Why did you prepare this “frontier protection” deployment? What was the cause of it?

JODL: The reason was that once the necessity for an operation against Czechoslovakia had become superfluous, through the problem being solved in some way, we would no longer have had any deployment plan at all. And as no other intention of the Führer was known to me, I on my own initiative drew up a plan for this operation which would be suitable for any eventuality.

DR. EXNER: Did you know anything about the intentions of the Führer, after the Munich Agreement, to go even further and occupy Bohemia and Moravia?

JODL: No, I had no idea of that. I knew of his speech of 26 September where he said: “Now we are facing the last problem to be solved.”

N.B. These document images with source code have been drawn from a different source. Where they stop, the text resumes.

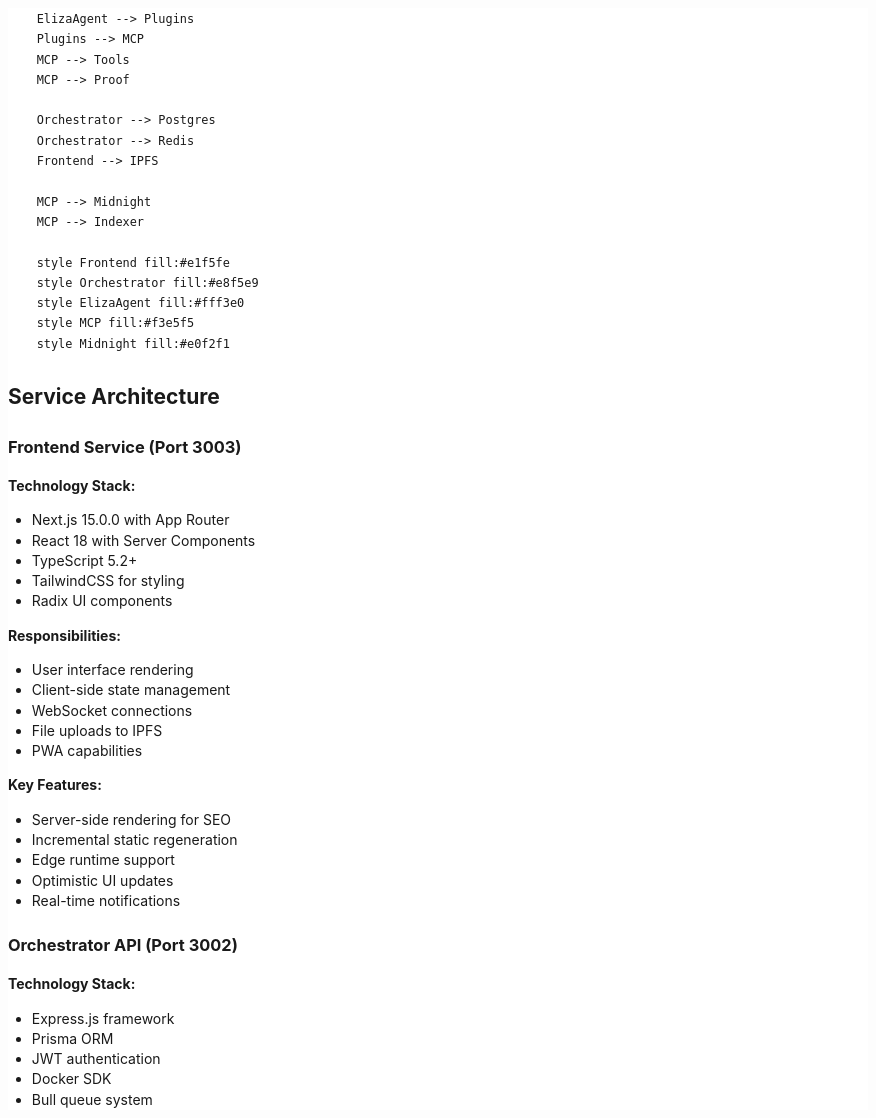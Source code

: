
 ```mermaid
    ElizaAgent --> Plugins
    Plugins --> MCP
    MCP --> Tools
    MCP --> Proof
    
    Orchestrator --> Postgres
    Orchestrator --> Redis
    Frontend --> IPFS
    
    MCP --> Midnight
    MCP --> Indexer
    
    style Frontend fill:#e1f5fe
    style Orchestrator fill:#e8f5e9
    style ElizaAgent fill:#fff3e0
    style MCP fill:#f3e5f5
    style Midnight fill:#e0f2f1
```

## Service Architecture

### Frontend Service (Port 3003)

**Technology Stack:**
- Next.js 15.0.0 with App Router
- React 18 with Server Components
- TypeScript 5.2+
- TailwindCSS for styling
- Radix UI components

**Responsibilities:**
- User interface rendering
- Client-side state management
- WebSocket connections
- File uploads to IPFS
- PWA capabilities

**Key Features:**
- Server-side rendering for SEO
- Incremental static regeneration
- Edge runtime support
- Optimistic UI updates
- Real-time notifications

### Orchestrator API (Port 3002)

**Technology Stack:**
- Express.js framework
- Prisma ORM
- JWT authentication
- Docker SDK
- Bull queue system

I believed in that assurance, and this is proved by the fact that during those days—it was about 10 or 11 September—I suggested to Field Marshal Keitel, than General Keitel, that he should ask the British Delegation, whose arrival had been announced, to come to Iglau in Moravia, because many Germans who were living there had been threatened by armed Czechoslovakian Communists. This of course was a suggestion which I would never have made if I had had any idea that the Führer nourished any further intentions concerning Bohemia and Moravia.

DR. EXNER: These further intentions of the Führer were recorded on 21 October 1938 in a directive. Did you know about that in the OKW, or what was the position?

JODL: No, I did not know about it. I did not see it. I only saw it here in this courtroom during my preliminary interrogation.

DR. EXNER: Then were you transferred to...

JODL: I was transferred to Vienna as Artillery Commander of the 44th Division stationed there.

DR. EXNER: That was the end of October, was it not?